No, you are not correct. The sources of income you mentioned are not earned income from working. For a 2022 tax return only income received from working is counted toward the child tax credit. Tax year 2021 was different; for 2022 the "old" rules apply.
@garya505 - to support the responses above, please see the 1040 instruction booklet for 2022:
https://www.irs.gov/pub/irs-dft/i1040gi--dft.pdf
and the 2022 version of Form 1040:
https://www.irs.gov/pub/irs-dft/f1040--dft.pdf
On page 40, step 5 of the earned income credit section are the instrucftions to determine income. Note that the critical line is line 1z, which is the sum of the earned income lines. That excludes social security, dividends, capital gains and pensions.
THe IRS redesigned the income section of the tax return this year so all the earned income items were part of Line 1 - makes it much easier to figure out than in the past.

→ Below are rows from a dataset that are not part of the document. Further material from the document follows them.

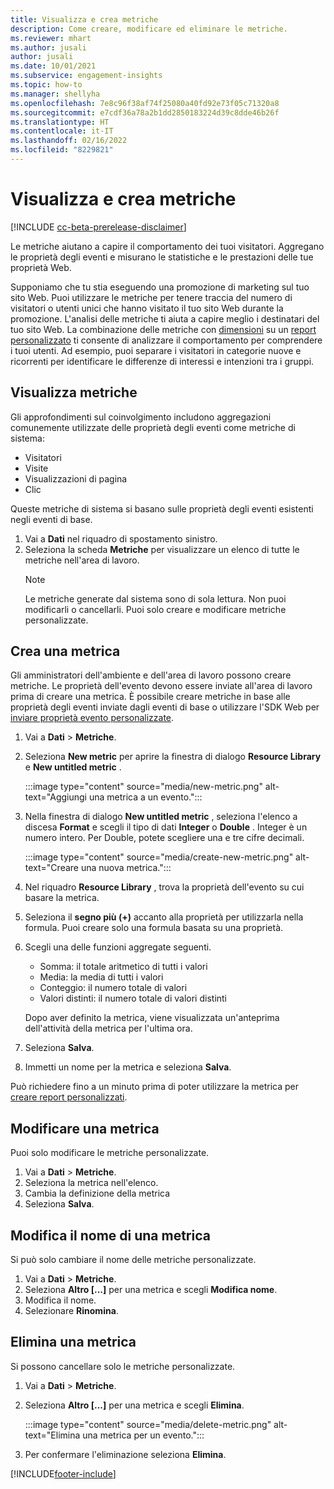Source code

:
 ```yaml
---
title: Visualizza e crea metriche
description: Come creare, modificare ed eliminare le metriche.
ms.reviewer: mhart
ms.author: jusali
author: jusali
ms.date: 10/01/2021
ms.subservice: engagement-insights
ms.topic: how-to
ms.manager: shellyha
ms.openlocfilehash: 7e8c96f38af74f25080a40fd92e73f05c71320a8
ms.sourcegitcommit: e7cdf36a78a2b1dd2850183224d39c8dde46b26f
ms.translationtype: HT
ms.contentlocale: it-IT
ms.lasthandoff: 02/16/2022
ms.locfileid: "8229821"
---
```

# <a name="view-and-create-metrics"></a>Visualizza e crea metriche

[!INCLUDE [cc-beta-prerelease-disclaimer](includes/cc-beta-prerelease-disclaimer.md)]

Le metriche aiutano a capire il comportamento dei tuoi visitatori. Aggregano le proprietà degli eventi e misurano le statistiche e le prestazioni delle tue proprietà Web.  

Supponiamo che tu stia eseguendo una promozione di marketing sul tuo sito Web. Puoi utilizzare le metriche per tenere traccia del numero di visitatori o utenti unici che hanno visitato il tuo sito Web durante la promozione. L'analisi delle metriche ti aiuta a capire meglio i destinatari del tuo sito Web. La combinazione delle metriche con [dimensioni](dimensions.md) su un [report personalizzato](custom-reports.md) ti consente di analizzare il comportamento per comprendere i tuoi utenti. Ad esempio, puoi separare i visitatori in categorie nuove e ricorrenti per identificare le differenze di interessi e intenzioni tra i gruppi.

## <a name="view-metrics"></a>Visualizza metriche

Gli approfondimenti sul coinvolgimento includono aggregazioni comunemente utilizzate delle proprietà degli eventi come metriche di sistema: 

- Visitatori
- Visite
- Visualizzazioni di pagina
- Clic

Queste metriche di sistema si basano sulle proprietà degli eventi esistenti negli eventi di base.

1. Vai a **Dati** nel riquadro di spostamento sinistro. 
1. Seleziona la scheda **Metriche** per visualizzare un elenco di tutte le metriche nell'area di lavoro. 
   > [!NOTE]
   > Le metriche generate dal sistema sono di sola lettura. Non puoi modificarli o cancellarli. Puoi solo creare e modificare metriche personalizzate.

## <a name="create-a-metric"></a>Crea una metrica

Gli amministratori dell'ambiente e dell'area di lavoro possono creare metriche. Le proprietà dell'evento devono essere inviate all'area di lavoro prima di creare una metrica. È possibile creare metriche in base alle proprietà degli eventi inviate dagli eventi di base o utilizzare l'SDK Web per [inviare proprietà evento personalizzate](advanced-SDK-implementation.md).

1. Vai a **Dati** > **Metriche**.
1. Seleziona **New metric** per aprire la finestra di dialogo **Resource Library** e **New untitled metric** .

   :::image type="content" source="media/new-metric.png" alt-text="Aggiungi una metrica a un evento.":::

1. Nella finestra di dialogo **New untitled metric** , seleziona l'elenco a discesa **Format** e scegli il tipo di dati **Integer** o **Double** . Integer è un numero intero. Per Double, potete scegliere una e tre cifre decimali.

   :::image type="content" source="media/create-new-metric.png" alt-text="Creare una nuova metrica.":::
   
5. Nel riquadro **Resource Library** , trova la proprietà dell'evento su cui basare la metrica.
6. Seleziona il **segno più (+)** accanto alla proprietà per utilizzarla nella formula. Puoi creare solo una formula basata su una proprietà. 
7. Scegli una delle funzioni aggregate seguenti. 

   - Somma: il totale aritmetico di tutti i valori 
   - Media: la media di tutti i valori
   - Conteggio: il numero totale di valori
   - Valori distinti: il numero totale di valori distinti

   Dopo aver definito la metrica, viene visualizzata un'anteprima dell'attività della metrica per l'ultima ora.

1. Seleziona **Salva**. 
1. Immetti un nome per la metrica e seleziona **Salva**.

Può richiedere fino a un minuto prima di poter utilizzare la metrica per [creare report personalizzati](custom-reports.md).

## <a name="edit-a-metric"></a>Modificare una metrica

Puoi solo modificare le metriche personalizzate.

1. Vai a **Dati** > **Metriche**.
1. Seleziona la metrica nell'elenco.
1. Cambia la definizione della metrica
1. Seleziona **Salva**.

## <a name="change-the-name-of-a-metric"></a>Modifica il nome di una metrica

Si può solo cambiare il nome delle metriche personalizzate.

1. Vai a **Dati** > **Metriche**.
1. Seleziona **Altro [...]** per una metrica e scegli **Modifica nome**.
1. Modifica il nome. 
1. Selezionare **Rinomina**.

## <a name="delete-a-metric"></a>Elimina una metrica

Si possono cancellare solo le metriche personalizzate.

1. Vai a **Dati** > **Metriche**.
1. Seleziona **Altro [...]** per una metrica e scegli **Elimina**.

   :::image type="content" source="media/delete-metric.png" alt-text="Elimina una metrica per un evento.":::

1. Per confermare l'eliminazione seleziona **Elimina**.



[!INCLUDE[footer-include](../includes/footer-banner.md)]
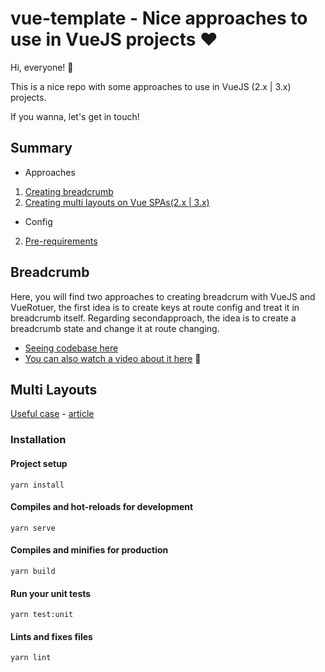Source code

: # vue-template - Nice approaches to use in VueJS projects ❤️

Hi, everyone! 👋

This is a nice repo with some approaches to use in VueJS (2.x | 3.x) projects.

If you wanna, let's get in touch! 

## Summary

- Approaches

1. [Creating breadcrumb](#Breadcrumb) 
2. [Creating multi layouts on Vue SPAs(2.x | 3.x)](Multi-Layouts) 

- Config

2. [Pre-requirements](#Installation)

## Breadcrumb

Here, you will find two approaches to creating breadcrum with VueJS and VueRotuer, the first idea is to create keys at route config and treat it in breadcrumb itself. Regarding secondapproach, the idea is to create a breadcrumb state and change it at route changing.

- [Seeing codebase here](https://github.com/open-ish/vue2-template/tree/feat/add-breadcrumb) 
- [You can also watch a video about it here](https://youtu.be/6G2fM9r8fJs) 🎥

## Multi Layouts

[Useful case](https://github.com/open-ish/nutris) - [article](https://dev.to/tassiofront/criando-multi-layouts-em-spa-s-vue-2-x-ou-3-x-5dfm)

### Installation

#### Project setup
```
yarn install
```

#### Compiles and hot-reloads for development
```
yarn serve
```

#### Compiles and minifies for production
```
yarn build
```

#### Run your unit tests
```
yarn test:unit
```

#### Lints and fixes files
```
yarn lint
```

So the AARP and Dinkytown 2022 income tax calculators are wrong. Is there a 2022 income tax calculator that is correct?
@garya505 - I just played with this calculator:
https://www.aarp.org/money/taxes/1040_tax_calculator.html
is that what you used?
it is incorrect as it provide the child tax credit if there is NO earned income.
if you are stating that you do not have any earned income, there is no calculator required in your circumstance,. There is no child tax credit available to you.
Calculating CTC is tricky.... I'd trust the AARP website otherwise.
I emailed them to highlight the bug (I volunteer for their tax-aide program).
Edit: I just looked at the Dinkytown calculator - it looks very much like the AARP calculator and I wonder if AARP isn't licensing it from Dinkytown; I am going to contact dinkytown as well.
Yes that's the one I used. I just tried several others including the Intuit calculator and they all produced the same result. Maybe you should let Intuit know theirs is wrong too. How could they all be wrong?
Most of the estimation tools are still stuck on the 2021 tax rules which were very unusual and will not be updated for the 2022 tax years until next month at the earliest.
Just be aware that the CTC rules went back to "normal" where there is a min EARNED income requirement as opposed to the 2021 rule that waived that requirement.
@garya505 @xmasbaby0 @Critter-3
so, I went back and looked REALLY closely at how the Child Tax Credit works:
The calculator is CORRECT. UNEARNED Income will get you the credit (under certain circumstance)
So having EARNED income is ONLY a requirement for the REFUNDABLE portion of the credit.
If you have significant UNEARNED income, which generates a tax liability, you can claim the CTC up to the limit of $2,000 per child or the tax liability (line 18), whichever is less.
If your tax liability is less than $2,000 per child, you are not able to capture the rest of the $2,000 credit without EARNED income
The Dinkytown and AARP calculators are CORRECT (I traded emails with Dinkytown and there is one minor error that will be fixed by Dec 1: it is using $1400 per child instead of $1500 in the sub-bullet above.)
I ran examples through 2022 Deluxe Desktop to prove this and worked through the 8812 instructions on paper.
@garya505 as long as Line 18 of Form 1040 exceeds $2000 per child, you are eligible for the entire credit, even if all your income is unearned (i.e.. SS, pension, RMD, dividends, interest, capital gains). But if Line 18 is less than $2000 per child, your credit is limited to Line 18 and you are not able to capture the rest of the $2,000 credit.